Flight 93 Memorial Chapel's New Vision At Issue

SHANKSVILLE, Pa.,None — A little chapel a few miles from the spot where Flight 93 crashed into a Pennsylvania field on Sept. 11 has an ambitious growth plan that is causing some controversy.

The proposal has heightened long-simmering tensions with supporters of the national memorial in Shanksville and caught the National Park Service by surprise.

The church's founder has worked for the past year with a Pittsburgh architect on a $10 million proposal to move the 109-year-old chapel eight miles to a location just down the road from the Flight 93 National Memorial entrance. The plan would also enclose the chapel, add a 600-seat auditorium, a larger tribute area, a museum, a gift shop and conference rooms on a 30-acre site.

"I thought it was just going to be a little shrine," Alphonse Mascherino, 68, told the newspaper during a recent interview in the former Lutheran church about four miles from the crash site, "a place for people to stop, honor the victims and say a prayer, like the little roadside chapels I saw when I toured Germany years ago."

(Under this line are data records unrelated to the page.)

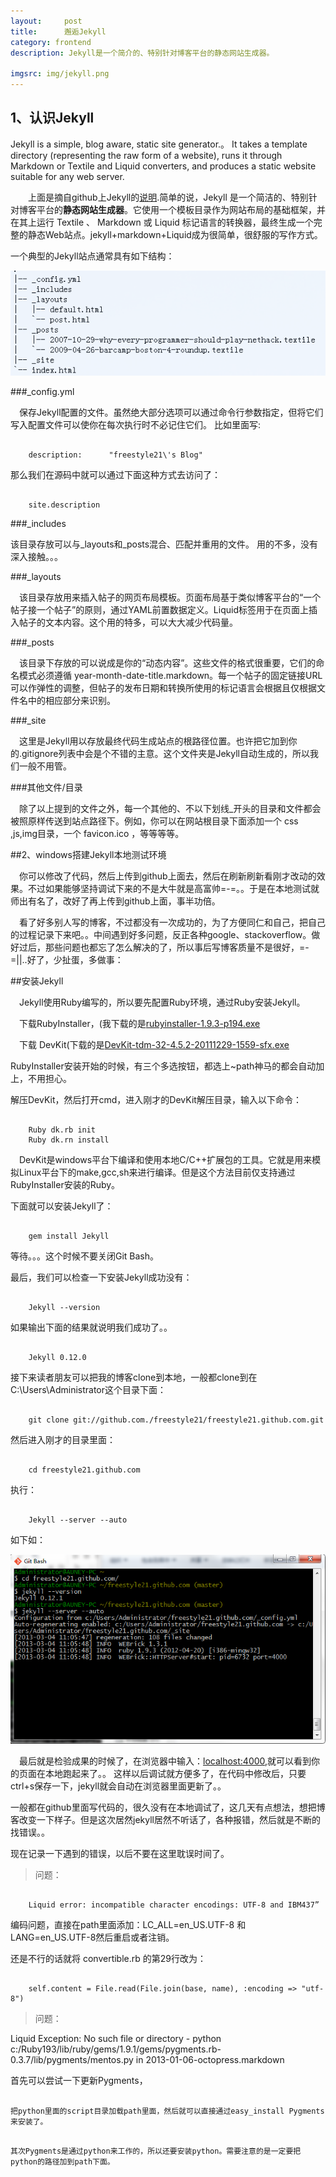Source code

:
 ```yaml
---
layout:     post
title:      邂逅Jekyll
category: frontend
description: Jekyll是一个简介的、特别针对博客平台的静态网站生成器。

imgsrc: img/jekyll.png
---
```


## 1、认识Jekyll

Jekyll is a simple, blog aware, static site generator.。
It takes a template directory (representing the raw form of a website), runs it through Markdown or Textile and Liquid converters, and produces a static website suitable for any web server.


&ensp;&ensp;&ensp;&ensp;上面是摘自github上Jekyll的[说明](https://github.com/mojombo/jekyll).简单的说，Jekyll 是一个简洁的、特别针对博客平台的**静态网站生成器**。它使用一个模板目录作为网站布局的基础框架，并在其上运行 Textile 、 Markdown 或 Liquid 标记语言的转换器，最终生成一个完整的静态Web站点。jekyll+markdown+Liquid成为很简单，很舒服的写作方式。

一个典型的Jekyll站点通常具有如下结构：

![jekyllstruct](/img/jekyll/jekyllstruct.png)

###_config.yml

&ensp;&ensp;保存Jekyll配置的文件。虽然绝大部分选项可以通过命令行参数指定，但将它们写入配置文件可以使你在每次执行时不必记住它们。
比如里面写:

<pre><code>
	description:      "freestyle21\'s Blog"
</code></pre>

    

那么我们在源码中就可以通过下面这种方式去访问了：

<pre><code>
	site.description
</code></pre>

    

###_includes

该目录存放可以与_layouts和_posts混合、匹配并重用的文件。
用的不多，没有深入接触。。。

###_layouts

&ensp;&ensp;该目录存放用来插入帖子的网页布局模板。页面布局基于类似博客平台的“一个帖子接一个帖子”的原则，通过YAML前置数据定义。Liquid标签用于在页面上插入帖子的文本内容。这个用的特多，可以大大减少代码量。

###_posts

&ensp;&ensp;该目录下存放的可以说成是你的“动态内容”。这些文件的格式很重要，它们的命名模式必须遵循 year-month-date-title.markdown。每一个帖子的固定链接URL可以作弹性的调整，但帖子的发布日期和转换所使用的标记语言会根据且仅根据文件名中的相应部分来识别。

###_site

&ensp;&ensp;这里是Jekyll用以存放最终代码生成站点的根路径位置。也许把它加到你的.gitignore列表中会是个不错的主意。这个文件夹是Jekyll自动生成的，所以我们一般不用管。

###其他文件/目录

&ensp;&ensp;除了以上提到的文件之外，每一个其他的、不以下划线_开头的目录和文件都会被照原样传送到站点路径下。例如，你可以在网站根目录下面添加一个 css ,js,img目录，一个 favicon.ico ，等等等等。


##2、windows搭建Jekyll本地测试环境

&ensp;&ensp;你可以修改了代码，然后上传到github上面去，然后在刷新刷新看刚才改动的效果。不过如果能够坚持调试下来的不是大牛就是高富帅=-=。。于是在本地测试就师出有名了，改好了再上传到github上面，事半功倍。

&ensp;&ensp;看了好多别人写的博客，不过都没有一次成功的，为了方便同仁和自己，把自己的过程记录下来吧。。中间遇到好多问题，反正各种google、stackoverflow。做好过后，那些问题也都忘了怎么解决的了，所以事后写博客质量不是很好，=-=||..好了，少扯蛋，多做事：

##安装Jekyll

&ensp;&ensp;Jekyll使用Ruby编写的，所以要先配置Ruby环境，通过Ruby安装Jekyll。

&ensp;&ensp;下载RubyInstaller，(我下载的是[rubyinstaller-1.9.3-p194.exe](http://files.rubyforge.vm.bytemark.co.uk/rubyinstaller/rubyinstaller-1.9.3-p194.exe)

&ensp;&ensp;下载 DevKit(下载的是[DevKit-tdm-32-4.5.2-20111229-1559-sfx.exe](http://cloud.github.com/downloads/oneclick/rubyinstaller/DevKit-tdm-32-4.5.2-20111229-1559-sfx.exe)

 RubyInstaller安装开始的时候，有三个多选按钮，都选上~path神马的都会自动加上，不用担心。

解压DevKit，然后打开cmd，进入刚才的DevKit解压目录，输入以下命令：


<pre><code>
	Ruby dk.rb init
	Ruby dk.rn install
</code></pre>


&ensp;&ensp;DevKit是windows平台下编译和使用本地C/C++扩展包的工具。它就是用来模拟Linux平台下的make,gcc,sh来进行编译。但是这个方法目前仅支持通过RubyInstaller安装的Ruby。

下面就可以安装Jekyll了：

<pre><code>
	gem install Jekyll
</code></pre>
	

等待。。。这个时候不要关闭Git Bash。

最后，我们可以检查一下安装Jekyll成功没有：
	

<pre><code>
	Jekyll --version
</code></pre>
	

如果输出下面的结果就说明我们成功了。。

<pre><code>
	Jekyll 0.12.0
</code></pre>
	
	

接下来读者朋友可以把我的博客clone到本地，一般都clone到在C:\Users\Administrator这个目录下面：


<pre><code>
	git clone git://github.com./freestyle21/freestyle21.github.com.git
</code></pre>
	

然后进入刚才的目录里面：

<pre><code>
	cd freestyle21.github.com
</code></pre>

	

执行：


<pre><code>
	Jekyll --server --auto
</code></pre>

	

如下如：

![jekyllstruct](/img/jekyll/serverauto.png)

&ensp;&ensp;最后就是检验成果的时候了，在浏览器中输入：[localhost:4000](http://localhost:4000),就可以看到你的页面在本地跑起来了。。
这样以后调试就方便多了，在代码中修改后，只要ctrl+s保存一下，jekyll就会自动在浏览器里面更新了。。

一般都在github里面写代码的，很久没有在本地调试了，这几天有点想法，想把博客改变一下样子。但是这次居然jekyll居然不听话了，各种报错，然后就是不断的找错误。。

现在记录一下遇到的错误，以后不要在这里耽误时间了。

>问题：

<pre><code>
	Liquid error: incompatible character encodings: UTF-8 and IBM437”
</code></pre>

    
编码问题，直接在path里面添加：LC_ALL=en_US.UTF-8 和 LANG=en_US.UTF-8然后重启或者注销。

还是不行的话就将 convertible.rb 的第29行改为：
    

<pre><code>
	self.content = File.read(File.join(base, name), :encoding => "utf-8")
</code></pre>
        
        

>问题：


Liquid Exception: No such file or directory - python c:/Ruby193/lib/ruby/gems/1.9.1/gems/pygments.rb-0.3.7/lib/pygments/mentos.py in 2013-01-06-octopress.markdown

首先可以尝试一下更新Pygments，

 <pre><code>
把python里面的script目录加载path里面，然后就可以直接通过easy_install Pygments来安装了。
</code></pre>
        
        
 <pre><code>
其次Pygments是通过python来工作的，所以还要安装python。需要注意的是一定要把python的路径加到path下面。
</code></pre>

Mascherino, a former Roman Catholic priest, was excommunicated in 2007 amid a dispute with his bishop and joined an unrecognized offshoot of the Catholic church and was given the title of bishop.

The chapel has become a regular stop for visitors to the Flight 93 crash site -- more than 300,000 when Mascherino stopped counting two years ago.

"I think it really does detract from what the national memorial is becoming," said the Rev. Robert Way, a Somerset County Lutheran minister who was on the task force that helped create the national memorial. "I think the national memorial is a place of healing by itself."

The plan to dramatically transform the little shrine -- particularly the price tag and scope of the proposed chapel complex -- came as a surprise to officials of the National Park Service, which is opening the first phase of the permanent Flight 93 National Memorial this weekend.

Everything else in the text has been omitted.